Si ces initiatives témoignent d’une volonté d’agir, leur efficacité à long terme interroge. Le dessalement, énergivore et coûteux, pèse sur les finances publiques, le prix du m³ produit atteint 8 dirhams, contre 3 dirhams pour l’eau de surface. Par ailleurs, les retards chroniques dans l’entretien des barrages — 10 petits barrages sont prévus pour réhabilitation — révèlent des lacunes en matière de maintenance.
La réutilisation des eaux usées traitées, bien qu’en développement, reste marginale.
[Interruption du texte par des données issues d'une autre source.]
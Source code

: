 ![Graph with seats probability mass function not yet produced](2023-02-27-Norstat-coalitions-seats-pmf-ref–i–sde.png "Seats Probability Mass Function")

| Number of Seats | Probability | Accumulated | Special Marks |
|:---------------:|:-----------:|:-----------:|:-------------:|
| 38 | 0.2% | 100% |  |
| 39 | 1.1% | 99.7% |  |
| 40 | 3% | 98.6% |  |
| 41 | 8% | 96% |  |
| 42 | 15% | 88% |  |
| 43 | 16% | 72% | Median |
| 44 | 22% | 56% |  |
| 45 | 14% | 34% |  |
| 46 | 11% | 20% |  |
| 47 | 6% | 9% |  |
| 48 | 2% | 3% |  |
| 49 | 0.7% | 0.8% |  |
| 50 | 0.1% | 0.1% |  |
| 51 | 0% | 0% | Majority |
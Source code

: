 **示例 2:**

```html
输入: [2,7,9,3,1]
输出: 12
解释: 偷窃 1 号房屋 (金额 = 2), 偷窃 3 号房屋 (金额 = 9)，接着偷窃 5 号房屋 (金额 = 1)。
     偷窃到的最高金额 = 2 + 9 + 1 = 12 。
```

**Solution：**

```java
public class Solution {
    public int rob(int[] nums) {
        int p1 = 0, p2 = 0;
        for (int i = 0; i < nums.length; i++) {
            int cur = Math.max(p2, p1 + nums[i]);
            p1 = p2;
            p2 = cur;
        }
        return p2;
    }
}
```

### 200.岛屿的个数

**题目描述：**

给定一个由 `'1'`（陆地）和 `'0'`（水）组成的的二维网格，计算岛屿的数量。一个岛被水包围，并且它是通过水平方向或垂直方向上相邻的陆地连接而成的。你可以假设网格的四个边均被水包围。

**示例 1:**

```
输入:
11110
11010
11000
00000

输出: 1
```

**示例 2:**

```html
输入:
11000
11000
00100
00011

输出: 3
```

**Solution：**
Seuls 10 % des eaux recyclées sont exploitées, principalement pour l’arrosage des espaces verts, loin du potentiel estimé à 300 millions de m³ annuels.
Stress hydrique, une bombe à retardement
Au-delà des chiffres, la crise alimente un mécontentement croissant. Dans les provinces d’Azilal et de Khénifra, des manifestations ont éclaté contre les coupures d’eau récurrentes. « Nous vivons avec 20 litres par jour et par foyer, c’est insuffisant pour boire, cuisiner et irriguer », dénonce Ahmed, agriculteur à Khénifra. Les camions-citernes, solution d’urgence déployée par les autorités, ne suffisent pas à combler les besoins.
Cette précarité hydrique risque de s’étendre. Selon un rapport de la Direction de la Météorologie Nationale, les modèles climatiques prévoient une baisse de 20 % des précipitations d’ici 2050. Dans ce contexte, l’échec du Plan Maroc Vert à anticiper les crises futures apparaît comme une grave erreur stratégique.
Pour M. Nizar Baraka, la priorité est de « diversifier les sources d’approvisionnement et de rationaliser la consommation ». Mais les experts appellent à une refonte globale des politiques agricoles. « Il faut revoir le modèle de subventions, privilégier les cultures résilientes et généraliser les techniques d’irrigation économe », insiste Dr. El Haddad.
Le projet « Génération Green 2020-2030 », successeur du Plan Maroc Vert, promet de corriger les erreurs passées. Toutefois, sans mécanismes de contrôle stricts et une gouvernance transparente, les mêmes écueils guettent.